Stored dataset items:
□ □ □ □ □

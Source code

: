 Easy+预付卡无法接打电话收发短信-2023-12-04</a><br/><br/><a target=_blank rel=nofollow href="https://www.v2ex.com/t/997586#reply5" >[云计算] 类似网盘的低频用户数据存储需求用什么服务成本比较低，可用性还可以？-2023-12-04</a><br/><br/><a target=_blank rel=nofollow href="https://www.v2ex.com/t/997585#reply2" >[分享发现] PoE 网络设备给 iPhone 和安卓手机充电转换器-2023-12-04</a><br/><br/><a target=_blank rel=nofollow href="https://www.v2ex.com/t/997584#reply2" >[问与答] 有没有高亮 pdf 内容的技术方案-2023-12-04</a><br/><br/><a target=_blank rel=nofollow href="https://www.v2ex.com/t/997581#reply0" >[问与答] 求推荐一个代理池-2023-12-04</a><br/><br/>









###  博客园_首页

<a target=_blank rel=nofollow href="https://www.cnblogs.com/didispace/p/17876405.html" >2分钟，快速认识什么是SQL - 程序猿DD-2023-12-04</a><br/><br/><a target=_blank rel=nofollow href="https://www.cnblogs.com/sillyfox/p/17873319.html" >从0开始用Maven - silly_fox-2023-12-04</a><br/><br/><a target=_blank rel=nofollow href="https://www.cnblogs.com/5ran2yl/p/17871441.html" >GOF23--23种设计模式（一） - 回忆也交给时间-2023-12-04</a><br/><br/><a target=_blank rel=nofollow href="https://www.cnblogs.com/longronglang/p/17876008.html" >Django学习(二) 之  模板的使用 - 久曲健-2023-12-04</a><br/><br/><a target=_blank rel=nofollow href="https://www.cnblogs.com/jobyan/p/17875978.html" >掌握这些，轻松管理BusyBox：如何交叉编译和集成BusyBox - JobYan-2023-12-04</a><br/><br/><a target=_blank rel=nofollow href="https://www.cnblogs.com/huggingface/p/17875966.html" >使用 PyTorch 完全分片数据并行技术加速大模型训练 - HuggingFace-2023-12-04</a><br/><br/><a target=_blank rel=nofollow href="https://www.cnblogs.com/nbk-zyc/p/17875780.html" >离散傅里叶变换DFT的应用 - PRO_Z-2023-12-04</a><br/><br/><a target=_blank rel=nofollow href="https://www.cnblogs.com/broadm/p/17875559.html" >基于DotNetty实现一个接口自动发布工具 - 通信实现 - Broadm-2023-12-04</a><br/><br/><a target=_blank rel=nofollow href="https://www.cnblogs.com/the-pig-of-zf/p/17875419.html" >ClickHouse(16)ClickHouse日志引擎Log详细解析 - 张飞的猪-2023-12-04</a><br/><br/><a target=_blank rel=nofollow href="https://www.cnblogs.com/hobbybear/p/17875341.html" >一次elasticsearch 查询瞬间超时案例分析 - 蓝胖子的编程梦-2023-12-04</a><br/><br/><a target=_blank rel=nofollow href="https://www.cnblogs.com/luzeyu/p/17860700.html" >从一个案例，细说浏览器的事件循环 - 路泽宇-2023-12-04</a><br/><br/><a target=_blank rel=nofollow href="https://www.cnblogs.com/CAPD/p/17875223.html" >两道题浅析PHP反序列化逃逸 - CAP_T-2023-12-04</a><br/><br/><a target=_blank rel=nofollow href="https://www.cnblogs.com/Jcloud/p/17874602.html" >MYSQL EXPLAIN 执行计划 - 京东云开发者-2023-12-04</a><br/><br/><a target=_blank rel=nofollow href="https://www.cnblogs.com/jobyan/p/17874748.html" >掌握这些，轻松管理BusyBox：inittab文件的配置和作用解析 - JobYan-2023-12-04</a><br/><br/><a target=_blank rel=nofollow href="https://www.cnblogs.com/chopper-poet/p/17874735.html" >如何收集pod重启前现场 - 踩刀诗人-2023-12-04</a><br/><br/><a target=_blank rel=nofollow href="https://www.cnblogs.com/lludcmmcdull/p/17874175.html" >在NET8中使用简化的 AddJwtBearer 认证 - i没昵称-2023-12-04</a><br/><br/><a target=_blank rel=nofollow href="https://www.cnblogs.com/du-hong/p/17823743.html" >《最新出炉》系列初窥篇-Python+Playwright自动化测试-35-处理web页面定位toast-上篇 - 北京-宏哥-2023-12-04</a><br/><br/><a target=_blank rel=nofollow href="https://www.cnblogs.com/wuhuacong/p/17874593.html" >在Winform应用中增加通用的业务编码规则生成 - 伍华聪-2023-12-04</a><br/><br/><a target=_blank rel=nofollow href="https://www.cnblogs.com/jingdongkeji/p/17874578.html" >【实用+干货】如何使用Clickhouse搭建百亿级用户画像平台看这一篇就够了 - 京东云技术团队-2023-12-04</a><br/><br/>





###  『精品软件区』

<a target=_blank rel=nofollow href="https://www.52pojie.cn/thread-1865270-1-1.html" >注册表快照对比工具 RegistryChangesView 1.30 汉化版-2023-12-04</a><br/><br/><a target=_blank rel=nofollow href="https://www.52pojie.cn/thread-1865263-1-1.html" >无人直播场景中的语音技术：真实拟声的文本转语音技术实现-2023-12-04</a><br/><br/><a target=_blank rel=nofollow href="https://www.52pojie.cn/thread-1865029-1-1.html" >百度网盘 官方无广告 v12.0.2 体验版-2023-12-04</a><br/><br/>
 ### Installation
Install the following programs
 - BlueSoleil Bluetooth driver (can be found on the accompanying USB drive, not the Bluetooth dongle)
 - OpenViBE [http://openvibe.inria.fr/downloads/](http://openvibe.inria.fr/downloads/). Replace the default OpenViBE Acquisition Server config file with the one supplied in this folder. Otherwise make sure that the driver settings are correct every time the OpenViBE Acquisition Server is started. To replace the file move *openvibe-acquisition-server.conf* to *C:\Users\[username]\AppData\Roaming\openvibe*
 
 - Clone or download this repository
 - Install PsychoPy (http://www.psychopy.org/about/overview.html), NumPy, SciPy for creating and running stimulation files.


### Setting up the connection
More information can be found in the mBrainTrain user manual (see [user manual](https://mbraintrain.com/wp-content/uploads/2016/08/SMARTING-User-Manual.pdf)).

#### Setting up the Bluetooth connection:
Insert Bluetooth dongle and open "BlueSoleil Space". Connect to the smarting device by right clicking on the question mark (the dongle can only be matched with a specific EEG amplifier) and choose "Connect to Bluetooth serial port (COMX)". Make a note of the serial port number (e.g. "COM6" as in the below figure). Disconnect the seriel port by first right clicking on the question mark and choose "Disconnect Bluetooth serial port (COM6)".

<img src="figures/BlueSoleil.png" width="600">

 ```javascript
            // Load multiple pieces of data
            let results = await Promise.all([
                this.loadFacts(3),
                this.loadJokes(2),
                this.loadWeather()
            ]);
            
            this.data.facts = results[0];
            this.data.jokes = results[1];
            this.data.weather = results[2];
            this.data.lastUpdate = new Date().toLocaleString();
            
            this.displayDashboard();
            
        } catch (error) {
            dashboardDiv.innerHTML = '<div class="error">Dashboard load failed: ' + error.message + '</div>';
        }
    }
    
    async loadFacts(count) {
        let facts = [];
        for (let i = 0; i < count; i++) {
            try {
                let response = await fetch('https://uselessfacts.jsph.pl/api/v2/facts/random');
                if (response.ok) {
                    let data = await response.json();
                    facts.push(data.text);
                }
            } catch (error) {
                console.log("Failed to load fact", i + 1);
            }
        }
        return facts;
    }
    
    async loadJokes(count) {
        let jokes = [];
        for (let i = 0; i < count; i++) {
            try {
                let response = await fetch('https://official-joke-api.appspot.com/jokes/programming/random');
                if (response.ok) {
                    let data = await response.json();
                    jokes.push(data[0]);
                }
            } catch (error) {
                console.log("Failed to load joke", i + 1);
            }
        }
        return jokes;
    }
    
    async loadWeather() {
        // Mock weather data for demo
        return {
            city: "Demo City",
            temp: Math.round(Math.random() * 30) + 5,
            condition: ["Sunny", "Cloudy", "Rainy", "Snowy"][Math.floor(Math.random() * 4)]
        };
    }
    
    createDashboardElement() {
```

□ □ □ □ □

* _Prompt_:
Pick out all lines from the data above in which the word "connection" appears.

* _Exercise answer_:
### Setting up the connection
#### Setting up the Bluetooth connection:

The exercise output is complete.